═════ Records for the exercise ═════

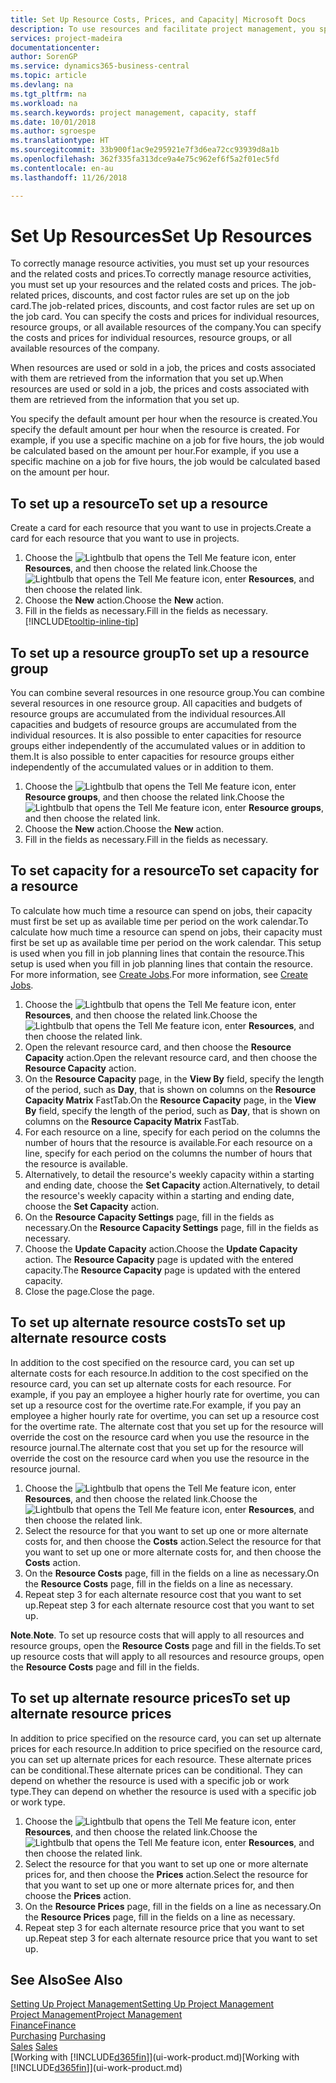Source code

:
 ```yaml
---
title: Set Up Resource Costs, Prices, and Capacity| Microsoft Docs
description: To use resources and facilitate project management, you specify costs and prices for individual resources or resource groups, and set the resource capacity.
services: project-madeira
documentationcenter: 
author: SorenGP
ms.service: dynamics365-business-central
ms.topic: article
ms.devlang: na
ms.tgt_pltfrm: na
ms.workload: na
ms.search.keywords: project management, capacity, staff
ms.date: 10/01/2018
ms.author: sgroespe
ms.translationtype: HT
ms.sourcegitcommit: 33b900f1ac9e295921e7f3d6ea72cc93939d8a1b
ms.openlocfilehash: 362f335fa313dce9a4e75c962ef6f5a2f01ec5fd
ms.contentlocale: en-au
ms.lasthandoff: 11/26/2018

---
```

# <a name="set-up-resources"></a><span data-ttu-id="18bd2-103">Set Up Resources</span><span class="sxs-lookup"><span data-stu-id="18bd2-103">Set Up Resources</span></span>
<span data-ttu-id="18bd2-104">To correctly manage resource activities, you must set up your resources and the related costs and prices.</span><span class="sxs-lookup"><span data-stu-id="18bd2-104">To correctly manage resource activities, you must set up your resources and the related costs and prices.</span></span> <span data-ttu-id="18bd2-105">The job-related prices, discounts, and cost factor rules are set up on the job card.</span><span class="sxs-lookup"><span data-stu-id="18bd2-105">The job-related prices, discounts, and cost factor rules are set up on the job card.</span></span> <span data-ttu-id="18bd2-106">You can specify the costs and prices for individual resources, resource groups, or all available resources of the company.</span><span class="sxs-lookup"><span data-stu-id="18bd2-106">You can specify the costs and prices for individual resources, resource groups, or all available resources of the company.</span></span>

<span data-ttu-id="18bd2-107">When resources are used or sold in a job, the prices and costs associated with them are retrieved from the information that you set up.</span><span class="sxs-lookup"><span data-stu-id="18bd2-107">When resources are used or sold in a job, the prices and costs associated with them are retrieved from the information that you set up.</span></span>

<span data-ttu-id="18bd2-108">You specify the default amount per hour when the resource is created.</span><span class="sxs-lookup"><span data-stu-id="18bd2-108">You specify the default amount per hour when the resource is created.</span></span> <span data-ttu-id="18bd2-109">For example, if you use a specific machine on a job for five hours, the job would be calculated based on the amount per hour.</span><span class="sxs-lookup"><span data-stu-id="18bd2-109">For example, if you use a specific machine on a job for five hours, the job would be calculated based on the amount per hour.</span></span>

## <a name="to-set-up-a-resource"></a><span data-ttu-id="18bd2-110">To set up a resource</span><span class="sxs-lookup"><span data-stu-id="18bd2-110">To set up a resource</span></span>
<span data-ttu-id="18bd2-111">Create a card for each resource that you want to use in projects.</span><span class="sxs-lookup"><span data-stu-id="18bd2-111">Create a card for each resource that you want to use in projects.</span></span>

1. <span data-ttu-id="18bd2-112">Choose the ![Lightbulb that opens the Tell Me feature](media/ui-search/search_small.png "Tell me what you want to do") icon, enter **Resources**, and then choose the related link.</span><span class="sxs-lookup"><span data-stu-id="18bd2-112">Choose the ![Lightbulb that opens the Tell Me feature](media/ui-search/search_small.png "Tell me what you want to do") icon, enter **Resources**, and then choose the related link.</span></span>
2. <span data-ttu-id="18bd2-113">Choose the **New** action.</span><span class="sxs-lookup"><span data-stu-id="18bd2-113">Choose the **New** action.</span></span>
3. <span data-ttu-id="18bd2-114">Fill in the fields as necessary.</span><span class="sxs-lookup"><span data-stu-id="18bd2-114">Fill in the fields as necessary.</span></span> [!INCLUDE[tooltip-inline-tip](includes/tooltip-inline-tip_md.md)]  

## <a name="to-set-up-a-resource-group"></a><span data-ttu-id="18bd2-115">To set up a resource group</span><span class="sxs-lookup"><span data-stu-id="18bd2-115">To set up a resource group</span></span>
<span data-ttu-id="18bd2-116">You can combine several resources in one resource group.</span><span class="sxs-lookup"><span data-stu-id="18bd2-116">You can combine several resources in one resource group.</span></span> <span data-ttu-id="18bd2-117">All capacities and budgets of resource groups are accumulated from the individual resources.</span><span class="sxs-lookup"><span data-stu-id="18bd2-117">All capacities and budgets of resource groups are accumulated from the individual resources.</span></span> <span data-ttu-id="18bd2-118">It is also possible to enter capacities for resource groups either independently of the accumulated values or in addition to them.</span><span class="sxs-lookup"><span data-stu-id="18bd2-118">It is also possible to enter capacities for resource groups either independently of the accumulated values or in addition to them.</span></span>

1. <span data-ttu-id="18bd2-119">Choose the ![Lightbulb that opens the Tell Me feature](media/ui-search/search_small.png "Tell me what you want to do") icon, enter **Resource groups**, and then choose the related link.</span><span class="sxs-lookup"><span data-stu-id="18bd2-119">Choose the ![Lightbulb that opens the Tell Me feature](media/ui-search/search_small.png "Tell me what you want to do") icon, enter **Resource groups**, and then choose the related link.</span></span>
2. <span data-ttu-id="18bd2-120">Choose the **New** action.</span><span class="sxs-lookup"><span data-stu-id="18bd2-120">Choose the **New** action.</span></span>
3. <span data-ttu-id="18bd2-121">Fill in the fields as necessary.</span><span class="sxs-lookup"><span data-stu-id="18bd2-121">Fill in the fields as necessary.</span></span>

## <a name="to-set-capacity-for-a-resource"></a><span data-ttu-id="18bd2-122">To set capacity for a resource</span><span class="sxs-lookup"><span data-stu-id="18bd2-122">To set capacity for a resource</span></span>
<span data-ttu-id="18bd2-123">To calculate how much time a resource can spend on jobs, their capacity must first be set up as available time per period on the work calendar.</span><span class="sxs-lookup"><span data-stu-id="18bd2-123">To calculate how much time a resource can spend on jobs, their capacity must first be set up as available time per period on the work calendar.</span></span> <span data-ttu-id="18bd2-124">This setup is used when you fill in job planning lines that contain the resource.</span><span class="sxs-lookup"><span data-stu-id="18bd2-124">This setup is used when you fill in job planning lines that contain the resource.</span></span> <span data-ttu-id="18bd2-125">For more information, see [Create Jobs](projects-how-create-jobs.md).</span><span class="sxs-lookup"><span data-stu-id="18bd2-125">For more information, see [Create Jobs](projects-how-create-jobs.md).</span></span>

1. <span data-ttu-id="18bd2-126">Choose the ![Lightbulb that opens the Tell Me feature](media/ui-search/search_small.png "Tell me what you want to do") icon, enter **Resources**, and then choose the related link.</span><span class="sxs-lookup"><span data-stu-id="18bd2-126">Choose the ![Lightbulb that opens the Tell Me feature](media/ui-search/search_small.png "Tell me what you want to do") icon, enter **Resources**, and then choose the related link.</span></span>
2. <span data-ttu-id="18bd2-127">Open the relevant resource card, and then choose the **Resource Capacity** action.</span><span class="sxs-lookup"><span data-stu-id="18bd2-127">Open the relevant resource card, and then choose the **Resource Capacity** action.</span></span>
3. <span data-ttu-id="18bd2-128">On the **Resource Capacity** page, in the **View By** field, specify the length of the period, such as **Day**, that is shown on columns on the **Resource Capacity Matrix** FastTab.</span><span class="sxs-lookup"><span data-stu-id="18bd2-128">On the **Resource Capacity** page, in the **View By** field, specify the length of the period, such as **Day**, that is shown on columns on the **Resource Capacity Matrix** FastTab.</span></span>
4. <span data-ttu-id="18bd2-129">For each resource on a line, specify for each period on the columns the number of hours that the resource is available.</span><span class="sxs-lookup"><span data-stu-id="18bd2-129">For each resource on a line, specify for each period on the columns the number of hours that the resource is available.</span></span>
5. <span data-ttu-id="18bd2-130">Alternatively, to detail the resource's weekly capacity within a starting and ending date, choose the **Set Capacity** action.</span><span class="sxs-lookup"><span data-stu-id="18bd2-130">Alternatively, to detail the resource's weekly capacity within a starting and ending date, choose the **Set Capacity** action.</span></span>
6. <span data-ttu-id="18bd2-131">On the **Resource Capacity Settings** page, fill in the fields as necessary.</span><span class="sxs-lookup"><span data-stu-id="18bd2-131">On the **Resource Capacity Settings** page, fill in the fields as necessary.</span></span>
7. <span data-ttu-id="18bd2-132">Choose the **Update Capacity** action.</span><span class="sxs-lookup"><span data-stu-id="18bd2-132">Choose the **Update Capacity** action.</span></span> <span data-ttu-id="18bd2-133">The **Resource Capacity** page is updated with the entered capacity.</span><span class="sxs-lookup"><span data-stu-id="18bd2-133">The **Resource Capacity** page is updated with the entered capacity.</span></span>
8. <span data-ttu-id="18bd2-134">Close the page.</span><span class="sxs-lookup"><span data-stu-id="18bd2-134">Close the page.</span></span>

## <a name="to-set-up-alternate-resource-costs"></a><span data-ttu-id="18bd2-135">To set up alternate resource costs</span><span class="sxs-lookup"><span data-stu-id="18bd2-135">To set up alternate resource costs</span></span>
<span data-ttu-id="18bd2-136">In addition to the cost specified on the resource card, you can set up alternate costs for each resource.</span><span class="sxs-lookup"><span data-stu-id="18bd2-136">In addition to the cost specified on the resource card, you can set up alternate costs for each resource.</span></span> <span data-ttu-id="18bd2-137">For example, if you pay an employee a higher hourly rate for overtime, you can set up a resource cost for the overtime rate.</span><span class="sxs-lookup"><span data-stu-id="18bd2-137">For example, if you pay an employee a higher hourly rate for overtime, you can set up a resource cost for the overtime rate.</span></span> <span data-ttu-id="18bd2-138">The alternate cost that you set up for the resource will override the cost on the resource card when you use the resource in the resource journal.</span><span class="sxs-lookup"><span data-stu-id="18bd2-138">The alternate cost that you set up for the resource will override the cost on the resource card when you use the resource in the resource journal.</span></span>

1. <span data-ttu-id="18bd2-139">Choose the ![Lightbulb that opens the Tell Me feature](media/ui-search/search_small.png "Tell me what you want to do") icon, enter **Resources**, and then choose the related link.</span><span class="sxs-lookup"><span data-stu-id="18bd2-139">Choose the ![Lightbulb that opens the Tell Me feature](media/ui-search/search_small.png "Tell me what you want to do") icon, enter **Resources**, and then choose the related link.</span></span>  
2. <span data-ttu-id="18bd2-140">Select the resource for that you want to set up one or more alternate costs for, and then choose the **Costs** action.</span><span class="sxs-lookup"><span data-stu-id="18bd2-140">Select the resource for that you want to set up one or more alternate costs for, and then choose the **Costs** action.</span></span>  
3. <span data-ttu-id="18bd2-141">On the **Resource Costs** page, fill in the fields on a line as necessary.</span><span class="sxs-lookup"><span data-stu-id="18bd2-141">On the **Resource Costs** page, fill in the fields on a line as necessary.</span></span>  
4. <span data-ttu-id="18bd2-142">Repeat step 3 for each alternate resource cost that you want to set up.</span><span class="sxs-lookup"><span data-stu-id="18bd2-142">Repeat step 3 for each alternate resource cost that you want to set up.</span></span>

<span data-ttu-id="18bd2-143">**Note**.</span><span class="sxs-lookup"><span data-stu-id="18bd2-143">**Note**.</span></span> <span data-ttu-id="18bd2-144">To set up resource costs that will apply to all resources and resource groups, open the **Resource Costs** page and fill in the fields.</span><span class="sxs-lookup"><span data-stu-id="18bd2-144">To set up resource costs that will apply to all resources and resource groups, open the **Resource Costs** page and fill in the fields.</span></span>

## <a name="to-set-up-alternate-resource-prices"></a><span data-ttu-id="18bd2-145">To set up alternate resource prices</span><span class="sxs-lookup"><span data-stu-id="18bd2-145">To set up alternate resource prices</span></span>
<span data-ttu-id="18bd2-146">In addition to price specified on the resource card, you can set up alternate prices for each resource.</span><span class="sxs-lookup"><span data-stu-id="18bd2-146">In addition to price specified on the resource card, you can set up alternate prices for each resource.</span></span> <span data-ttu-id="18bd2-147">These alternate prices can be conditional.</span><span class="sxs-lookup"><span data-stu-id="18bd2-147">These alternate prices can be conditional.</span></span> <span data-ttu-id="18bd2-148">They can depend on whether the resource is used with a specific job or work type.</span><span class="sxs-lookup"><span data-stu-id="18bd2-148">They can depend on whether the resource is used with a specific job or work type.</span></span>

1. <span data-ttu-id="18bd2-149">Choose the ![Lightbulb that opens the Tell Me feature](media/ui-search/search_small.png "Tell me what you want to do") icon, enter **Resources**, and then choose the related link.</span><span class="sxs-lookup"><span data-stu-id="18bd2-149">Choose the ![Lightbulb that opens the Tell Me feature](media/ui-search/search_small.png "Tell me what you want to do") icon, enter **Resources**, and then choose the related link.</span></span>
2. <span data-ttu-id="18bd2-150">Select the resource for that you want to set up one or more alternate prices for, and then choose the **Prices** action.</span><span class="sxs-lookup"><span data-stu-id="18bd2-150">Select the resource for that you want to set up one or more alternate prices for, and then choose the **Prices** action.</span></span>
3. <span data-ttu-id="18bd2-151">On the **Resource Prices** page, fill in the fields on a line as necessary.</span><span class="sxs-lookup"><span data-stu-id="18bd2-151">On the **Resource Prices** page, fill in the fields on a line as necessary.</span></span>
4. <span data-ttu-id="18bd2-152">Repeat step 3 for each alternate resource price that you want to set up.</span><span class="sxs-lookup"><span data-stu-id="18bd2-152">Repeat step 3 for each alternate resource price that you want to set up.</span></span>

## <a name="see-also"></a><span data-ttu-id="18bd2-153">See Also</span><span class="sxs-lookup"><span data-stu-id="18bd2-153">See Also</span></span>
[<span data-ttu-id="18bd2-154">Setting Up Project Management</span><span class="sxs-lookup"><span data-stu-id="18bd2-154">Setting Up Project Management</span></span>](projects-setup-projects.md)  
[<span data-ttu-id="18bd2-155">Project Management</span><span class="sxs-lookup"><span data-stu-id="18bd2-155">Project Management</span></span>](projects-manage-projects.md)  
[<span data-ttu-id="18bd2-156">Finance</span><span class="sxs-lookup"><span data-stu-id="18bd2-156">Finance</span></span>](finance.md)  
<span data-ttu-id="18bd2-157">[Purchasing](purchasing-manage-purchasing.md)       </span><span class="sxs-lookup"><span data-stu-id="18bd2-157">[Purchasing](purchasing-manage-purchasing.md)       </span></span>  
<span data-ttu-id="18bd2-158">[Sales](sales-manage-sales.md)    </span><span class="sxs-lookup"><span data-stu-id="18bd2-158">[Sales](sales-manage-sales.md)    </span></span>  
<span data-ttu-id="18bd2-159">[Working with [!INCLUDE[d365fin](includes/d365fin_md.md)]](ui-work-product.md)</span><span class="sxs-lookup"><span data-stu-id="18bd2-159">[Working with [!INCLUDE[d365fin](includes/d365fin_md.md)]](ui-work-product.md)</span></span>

═════

Exercise aim: Retype the entries above exactly, but only from the line containing "you set up.</span></span>" through the line containing "amount per hour.</span></span>", both included.

Exercise result:
<span data-ttu-id="18bd2-107">When resources are used or sold in a job, the prices and costs associated with them are retrieved from the information that you set up.</span><span class="sxs-lookup"><span data-stu-id="18bd2-107">When resources are used or sold in a job, the prices and costs associated with them are retrieved from the information that you set up.</span></span>

<span data-ttu-id="18bd2-108">You specify the default amount per hour when the resource is created.</span><span class="sxs-lookup"><span data-stu-id="18bd2-108">You specify the default amount per hour when the resource is created.</span></span> <span data-ttu-id="18bd2-109">For example, if you use a specific machine on a job for five hours, the job would be calculated based on the amount per hour.</span><span class="sxs-lookup"><span data-stu-id="18bd2-109">For example, if you use a specific machine on a job for five hours, the job would be calculated based on the amount per hour.</span></span>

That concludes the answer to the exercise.